[PROVIDED MATERIAL]

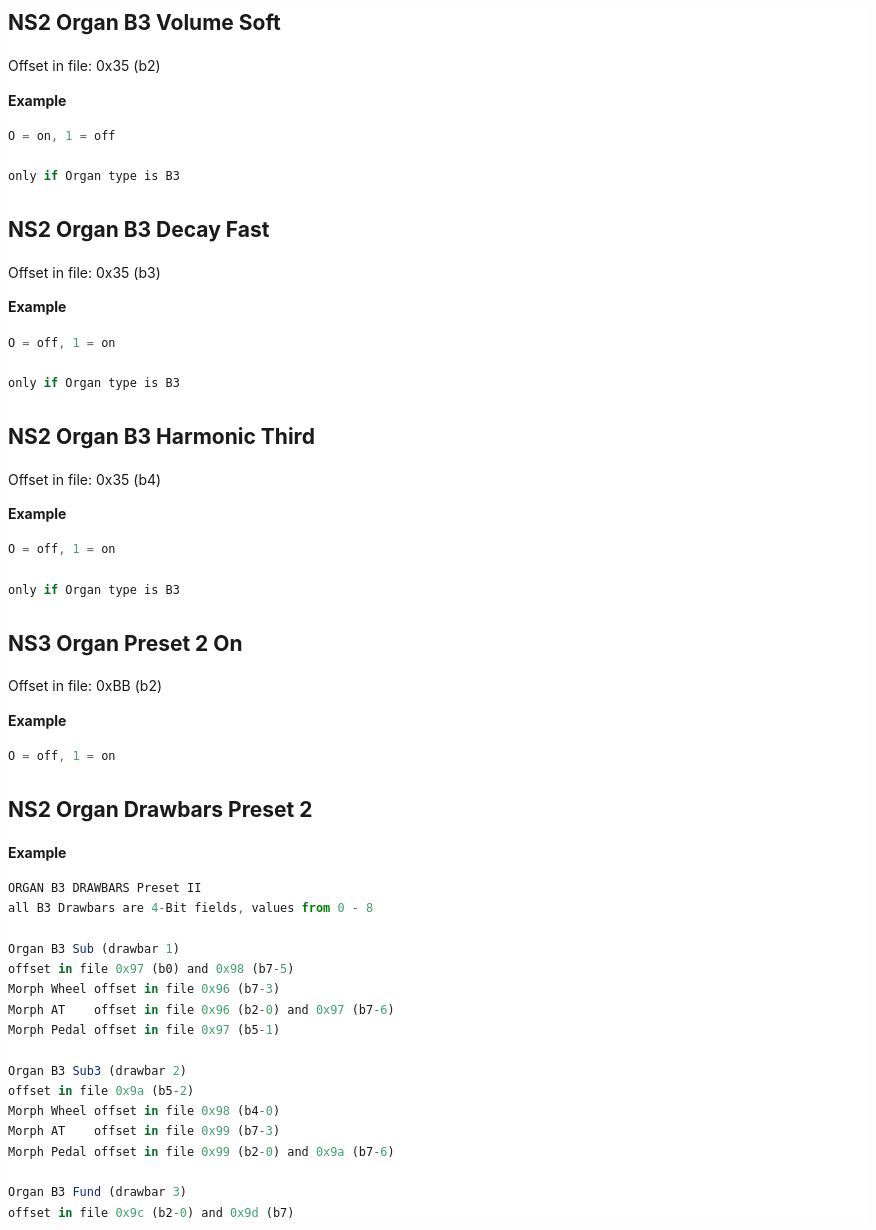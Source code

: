 <a name="module_NS2 Organ B3 Volume Soft"></a>

## NS2 Organ B3 Volume Soft
Offset in file: 0x35 (b2)

**Example**  
```js
O = on, 1 = off

only if Organ type is B3
```
<a name="module_NS2 Organ B3 Decay Fast"></a>

## NS2 Organ B3 Decay Fast
Offset in file: 0x35 (b3)

**Example**  
```js
O = off, 1 = on

only if Organ type is B3
```
<a name="module_NS2 Organ B3 Harmonic Third"></a>

## NS2 Organ B3 Harmonic Third
Offset in file:  0x35 (b4)

**Example**  
```js
O = off, 1 = on

only if Organ type is B3
```
<a name="module_NS3 Organ Preset 2 On"></a>

## NS3 Organ Preset 2 On
Offset in file: 0xBB (b2)

**Example**  
```js
O = off, 1 = on
```
<a name="module_NS2 Organ Drawbars Preset 2"></a>

## NS2 Organ Drawbars Preset 2
**Example**  
```js
ORGAN B3 DRAWBARS Preset II
all B3 Drawbars are 4-Bit fields, values from 0 - 8

Organ B3 Sub (drawbar 1)
offset in file 0x97 (b0) and 0x98 (b7-5)
Morph Wheel offset in file 0x96 (b7-3)
Morph AT    offset in file 0x96 (b2-0) and 0x97 (b7-6)
Morph Pedal offset in file 0x97 (b5-1)

Organ B3 Sub3 (drawbar 2)
offset in file 0x9a (b5-2)
Morph Wheel offset in file 0x98 (b4-0)
Morph AT    offset in file 0x99 (b7-3)
Morph Pedal offset in file 0x99 (b2-0) and 0x9a (b7-6)

Organ B3 Fund (drawbar 3)
offset in file 0x9c (b2-0) and 0x9d (b7)
```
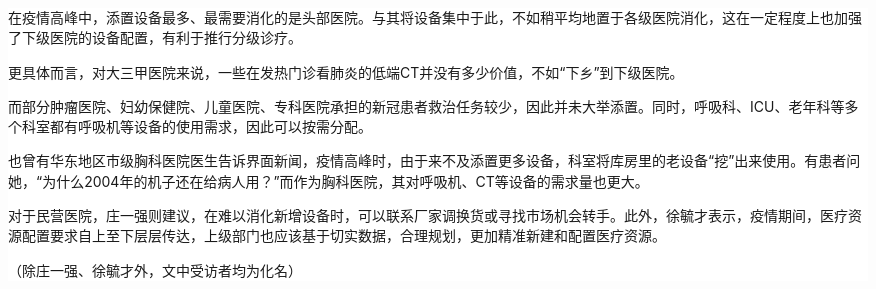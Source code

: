 在疫情高峰中，添置设备最多、最需要消化的是头部医院。与其将设备集中于此，不如稍平均地置于各级医院消化，这在一定程度上也加强了下级医院的设备配置，有利于推行分级诊疗。

更具体而言，对大三甲医院来说，一些在发热门诊看肺炎的低端CT并没有多少价值，不如“下乡”到下级医院。

而部分肿瘤医院、妇幼保健院、儿童医院、专科医院承担的新冠患者救治任务较少，因此并未大举添置。同时，呼吸科、ICU、老年科等多个科室都有呼吸机等设备的使用需求，因此可以按需分配。

也曾有华东地区市级胸科医院医生告诉界面新闻，疫情高峰时，由于来不及添置更多设备，科室将库房里的老设备“挖”出来使用。有患者问她，“为什么2004年的机子还在给病人用？”而作为胸科医院，其对呼吸机、CT等设备的需求量也更大。

对于民营医院，庄一强则建议，在难以消化新增设备时，可以联系厂家调换货或寻找市场机会转手。此外，徐毓才表示，疫情期间，医疗资源配置要求自上至下层层传达，上级部门也应该基于切实数据，合理规划，更加精准新建和配置医疗资源。

（除庄一强、徐毓才外，文中受访者均为化名）

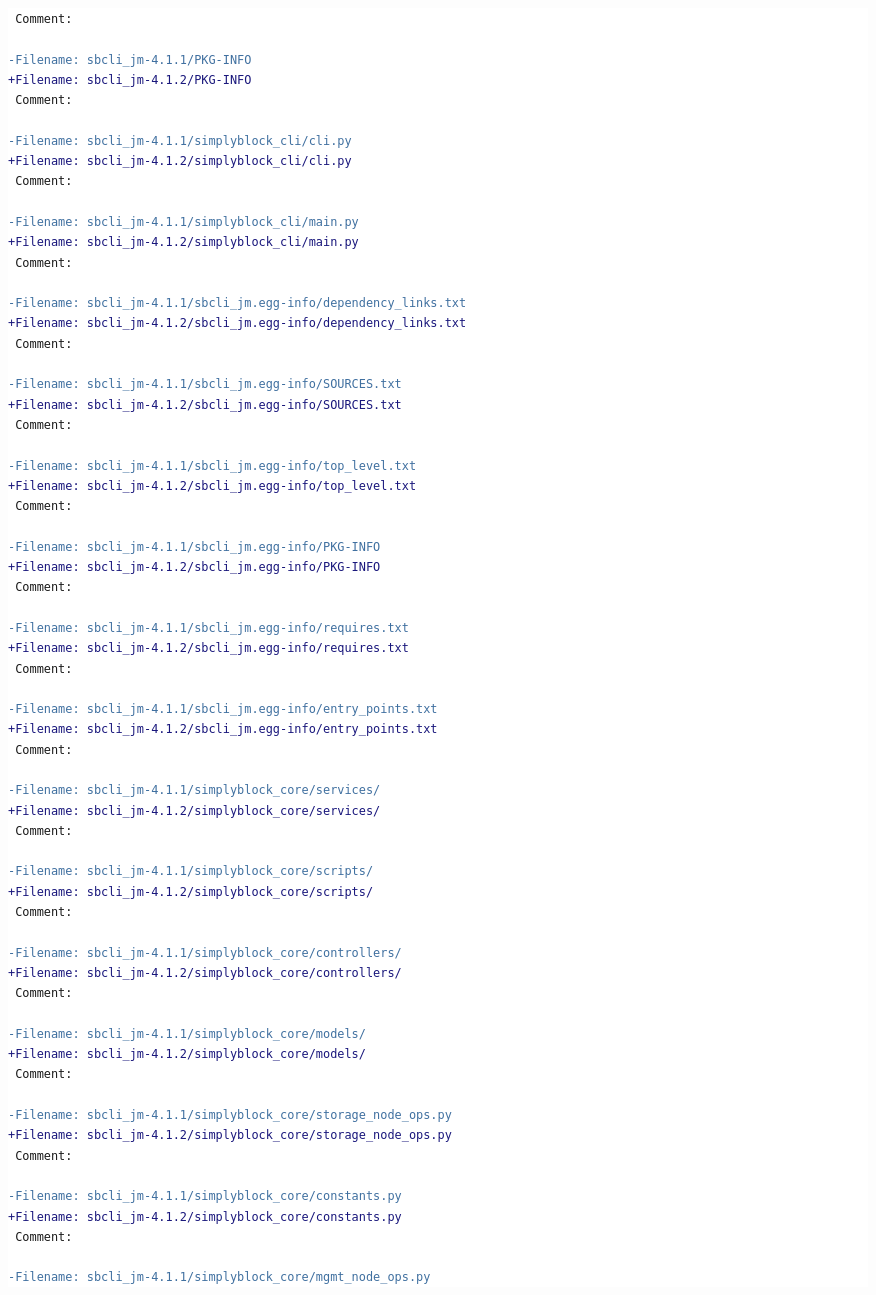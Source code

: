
 ```diff
 Comment: 
 
-Filename: sbcli_jm-4.1.1/PKG-INFO
+Filename: sbcli_jm-4.1.2/PKG-INFO
 Comment: 
 
-Filename: sbcli_jm-4.1.1/simplyblock_cli/cli.py
+Filename: sbcli_jm-4.1.2/simplyblock_cli/cli.py
 Comment: 
 
-Filename: sbcli_jm-4.1.1/simplyblock_cli/main.py
+Filename: sbcli_jm-4.1.2/simplyblock_cli/main.py
 Comment: 
 
-Filename: sbcli_jm-4.1.1/sbcli_jm.egg-info/dependency_links.txt
+Filename: sbcli_jm-4.1.2/sbcli_jm.egg-info/dependency_links.txt
 Comment: 
 
-Filename: sbcli_jm-4.1.1/sbcli_jm.egg-info/SOURCES.txt
+Filename: sbcli_jm-4.1.2/sbcli_jm.egg-info/SOURCES.txt
 Comment: 
 
-Filename: sbcli_jm-4.1.1/sbcli_jm.egg-info/top_level.txt
+Filename: sbcli_jm-4.1.2/sbcli_jm.egg-info/top_level.txt
 Comment: 
 
-Filename: sbcli_jm-4.1.1/sbcli_jm.egg-info/PKG-INFO
+Filename: sbcli_jm-4.1.2/sbcli_jm.egg-info/PKG-INFO
 Comment: 
 
-Filename: sbcli_jm-4.1.1/sbcli_jm.egg-info/requires.txt
+Filename: sbcli_jm-4.1.2/sbcli_jm.egg-info/requires.txt
 Comment: 
 
-Filename: sbcli_jm-4.1.1/sbcli_jm.egg-info/entry_points.txt
+Filename: sbcli_jm-4.1.2/sbcli_jm.egg-info/entry_points.txt
 Comment: 
 
-Filename: sbcli_jm-4.1.1/simplyblock_core/services/
+Filename: sbcli_jm-4.1.2/simplyblock_core/services/
 Comment: 
 
-Filename: sbcli_jm-4.1.1/simplyblock_core/scripts/
+Filename: sbcli_jm-4.1.2/simplyblock_core/scripts/
 Comment: 
 
-Filename: sbcli_jm-4.1.1/simplyblock_core/controllers/
+Filename: sbcli_jm-4.1.2/simplyblock_core/controllers/
 Comment: 
 
-Filename: sbcli_jm-4.1.1/simplyblock_core/models/
+Filename: sbcli_jm-4.1.2/simplyblock_core/models/
 Comment: 
 
-Filename: sbcli_jm-4.1.1/simplyblock_core/storage_node_ops.py
+Filename: sbcli_jm-4.1.2/simplyblock_core/storage_node_ops.py
 Comment: 
 
-Filename: sbcli_jm-4.1.1/simplyblock_core/constants.py
+Filename: sbcli_jm-4.1.2/simplyblock_core/constants.py
 Comment: 
 
-Filename: sbcli_jm-4.1.1/simplyblock_core/mgmt_node_ops.py
```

[/PROVIDED MATERIAL]

■ WORK ORDER
Scan the data above, find each line with "scripts", and copy it.

■ REPLY
-Filename: sbcli_jm-4.1.1/simplyblock_core/scripts/
+Filename: sbcli_jm-4.1.2/simplyblock_core/scripts/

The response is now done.